DAVID WENHAM tackles the most uncompromising form of theatre: the uncostumed player on a bare, or almost bare, stage. 

There's a metal ladder on the stage, and a few orange cubes. There are stage lights, but neither sound effects nor music. 

So there he stands: an actor and a text. He tells us a story. And what a story it is: Dario Fo's vigorous political fable 
of a soldier, a tiger and her cub; of Mao's army, Chiang Kai-shek and the Cultural Revolution; of Tiananmen Square and its 
bloody demonstrations. 

Wenham tells his story simply, as if to a group of children. He tells it as the soldier who's wounded in battle and who 
shelters in the cave of the tiger and her cub. 

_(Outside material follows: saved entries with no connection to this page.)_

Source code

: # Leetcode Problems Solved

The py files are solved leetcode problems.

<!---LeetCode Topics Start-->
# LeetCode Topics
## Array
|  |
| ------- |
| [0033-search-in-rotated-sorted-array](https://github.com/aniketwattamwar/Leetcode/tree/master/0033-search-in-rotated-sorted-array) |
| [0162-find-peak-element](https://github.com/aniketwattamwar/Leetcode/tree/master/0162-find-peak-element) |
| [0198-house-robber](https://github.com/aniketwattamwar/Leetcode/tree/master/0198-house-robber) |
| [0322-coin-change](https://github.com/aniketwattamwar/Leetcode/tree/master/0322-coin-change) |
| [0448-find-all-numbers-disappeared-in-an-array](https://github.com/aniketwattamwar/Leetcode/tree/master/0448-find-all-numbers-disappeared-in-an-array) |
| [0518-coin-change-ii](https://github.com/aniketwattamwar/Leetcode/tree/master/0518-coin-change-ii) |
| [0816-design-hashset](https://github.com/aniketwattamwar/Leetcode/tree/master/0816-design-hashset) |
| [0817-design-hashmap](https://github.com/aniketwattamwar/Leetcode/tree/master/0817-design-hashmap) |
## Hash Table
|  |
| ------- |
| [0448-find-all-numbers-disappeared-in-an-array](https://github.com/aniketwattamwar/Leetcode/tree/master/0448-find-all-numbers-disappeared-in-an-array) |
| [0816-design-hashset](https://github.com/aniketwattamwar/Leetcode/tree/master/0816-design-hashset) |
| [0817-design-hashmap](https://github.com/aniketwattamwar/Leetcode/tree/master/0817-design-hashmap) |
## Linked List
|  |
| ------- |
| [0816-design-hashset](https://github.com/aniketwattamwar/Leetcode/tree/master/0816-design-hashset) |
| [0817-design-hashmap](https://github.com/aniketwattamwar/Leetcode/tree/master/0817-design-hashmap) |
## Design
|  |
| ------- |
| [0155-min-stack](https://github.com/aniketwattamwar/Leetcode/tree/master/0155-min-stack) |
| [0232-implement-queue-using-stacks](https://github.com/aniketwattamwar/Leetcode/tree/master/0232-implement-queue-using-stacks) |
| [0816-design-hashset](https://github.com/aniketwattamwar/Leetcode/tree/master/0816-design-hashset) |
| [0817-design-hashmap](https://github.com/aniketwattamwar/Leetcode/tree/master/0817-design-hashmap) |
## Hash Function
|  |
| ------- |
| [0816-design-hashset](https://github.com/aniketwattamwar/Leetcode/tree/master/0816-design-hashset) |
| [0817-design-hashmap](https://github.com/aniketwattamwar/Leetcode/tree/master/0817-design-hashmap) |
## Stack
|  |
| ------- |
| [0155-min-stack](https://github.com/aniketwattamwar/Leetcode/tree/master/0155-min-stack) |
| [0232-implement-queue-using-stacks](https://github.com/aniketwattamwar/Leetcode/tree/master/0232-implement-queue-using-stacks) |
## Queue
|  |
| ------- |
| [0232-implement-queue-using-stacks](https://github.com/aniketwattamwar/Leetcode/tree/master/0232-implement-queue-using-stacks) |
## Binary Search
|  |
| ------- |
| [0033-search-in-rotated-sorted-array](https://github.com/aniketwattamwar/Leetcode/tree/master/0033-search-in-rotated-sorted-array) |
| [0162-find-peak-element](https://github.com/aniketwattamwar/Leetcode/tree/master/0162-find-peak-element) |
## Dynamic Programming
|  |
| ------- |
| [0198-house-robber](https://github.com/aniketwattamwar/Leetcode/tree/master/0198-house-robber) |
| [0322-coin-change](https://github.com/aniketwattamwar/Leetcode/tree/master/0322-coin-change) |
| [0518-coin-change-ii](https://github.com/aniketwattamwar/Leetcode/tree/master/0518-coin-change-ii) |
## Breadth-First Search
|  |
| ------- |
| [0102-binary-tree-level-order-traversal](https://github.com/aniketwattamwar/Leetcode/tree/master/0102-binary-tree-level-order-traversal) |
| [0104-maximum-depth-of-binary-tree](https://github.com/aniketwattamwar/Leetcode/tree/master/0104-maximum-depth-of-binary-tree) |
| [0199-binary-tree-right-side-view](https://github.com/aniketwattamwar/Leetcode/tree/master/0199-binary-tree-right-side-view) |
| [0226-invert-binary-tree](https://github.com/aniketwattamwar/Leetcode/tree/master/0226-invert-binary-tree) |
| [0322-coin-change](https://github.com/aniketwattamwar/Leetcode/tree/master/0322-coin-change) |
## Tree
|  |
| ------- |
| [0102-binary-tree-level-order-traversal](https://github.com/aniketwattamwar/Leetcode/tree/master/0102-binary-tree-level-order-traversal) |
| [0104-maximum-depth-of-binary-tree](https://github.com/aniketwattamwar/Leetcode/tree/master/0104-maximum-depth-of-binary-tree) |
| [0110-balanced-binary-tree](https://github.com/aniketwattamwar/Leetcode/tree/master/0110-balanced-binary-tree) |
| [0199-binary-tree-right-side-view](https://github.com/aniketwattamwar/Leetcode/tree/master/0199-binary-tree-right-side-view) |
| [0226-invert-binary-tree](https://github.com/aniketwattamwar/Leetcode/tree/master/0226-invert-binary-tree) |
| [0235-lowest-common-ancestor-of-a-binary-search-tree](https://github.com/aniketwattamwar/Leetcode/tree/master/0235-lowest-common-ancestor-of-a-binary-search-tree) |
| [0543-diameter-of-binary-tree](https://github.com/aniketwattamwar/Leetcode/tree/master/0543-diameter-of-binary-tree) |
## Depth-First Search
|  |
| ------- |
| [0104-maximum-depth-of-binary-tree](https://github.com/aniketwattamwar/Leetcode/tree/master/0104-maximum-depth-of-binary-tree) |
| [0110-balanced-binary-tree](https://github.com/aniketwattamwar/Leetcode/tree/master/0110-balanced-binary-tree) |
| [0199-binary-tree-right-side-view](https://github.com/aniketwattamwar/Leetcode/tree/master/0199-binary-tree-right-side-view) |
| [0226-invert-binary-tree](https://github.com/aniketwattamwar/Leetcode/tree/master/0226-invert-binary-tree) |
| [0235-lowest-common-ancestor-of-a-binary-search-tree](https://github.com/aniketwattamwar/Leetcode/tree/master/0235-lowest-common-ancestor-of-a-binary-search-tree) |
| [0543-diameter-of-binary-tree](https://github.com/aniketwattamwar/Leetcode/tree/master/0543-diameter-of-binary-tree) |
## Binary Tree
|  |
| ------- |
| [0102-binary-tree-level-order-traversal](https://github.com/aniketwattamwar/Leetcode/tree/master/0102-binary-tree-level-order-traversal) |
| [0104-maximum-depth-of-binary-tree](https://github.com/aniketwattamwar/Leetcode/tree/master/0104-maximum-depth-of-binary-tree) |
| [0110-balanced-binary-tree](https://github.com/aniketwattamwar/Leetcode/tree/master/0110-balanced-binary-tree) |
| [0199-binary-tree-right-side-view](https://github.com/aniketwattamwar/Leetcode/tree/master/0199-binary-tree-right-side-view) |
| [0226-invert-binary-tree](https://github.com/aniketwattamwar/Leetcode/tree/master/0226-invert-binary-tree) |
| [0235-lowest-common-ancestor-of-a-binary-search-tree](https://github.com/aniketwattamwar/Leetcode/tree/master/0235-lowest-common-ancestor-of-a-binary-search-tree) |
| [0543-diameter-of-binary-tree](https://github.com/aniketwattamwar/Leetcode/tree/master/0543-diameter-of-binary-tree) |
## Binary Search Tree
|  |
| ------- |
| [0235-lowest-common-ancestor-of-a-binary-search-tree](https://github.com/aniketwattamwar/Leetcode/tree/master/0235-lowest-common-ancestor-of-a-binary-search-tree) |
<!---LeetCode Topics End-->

And, as his story unfolds, he illustrates it with rough-drawn representations of the characters - animal and human - that 
the soldier encounters. 

He shows us, for example, the implacable tiger roaring her commands; her spoilt-brat cub throwing a tantrum at the back of 
the cave; the slow-thinking villagers sceptical of the soldier's tale; the strutting, peremptory party cadre. He moves about
the stage, uses his ladder as a scenic prop - a hill, for example - or just a convenient perch. 

Wenham establishes an easy, reassuring relationship with his audience. And he achieves what he seems to want. He's the 
enthusiastic teller of a story that contains enough suspense and enough comedy to sustain interest. 

And who doesn't like to be told a rattling good story? 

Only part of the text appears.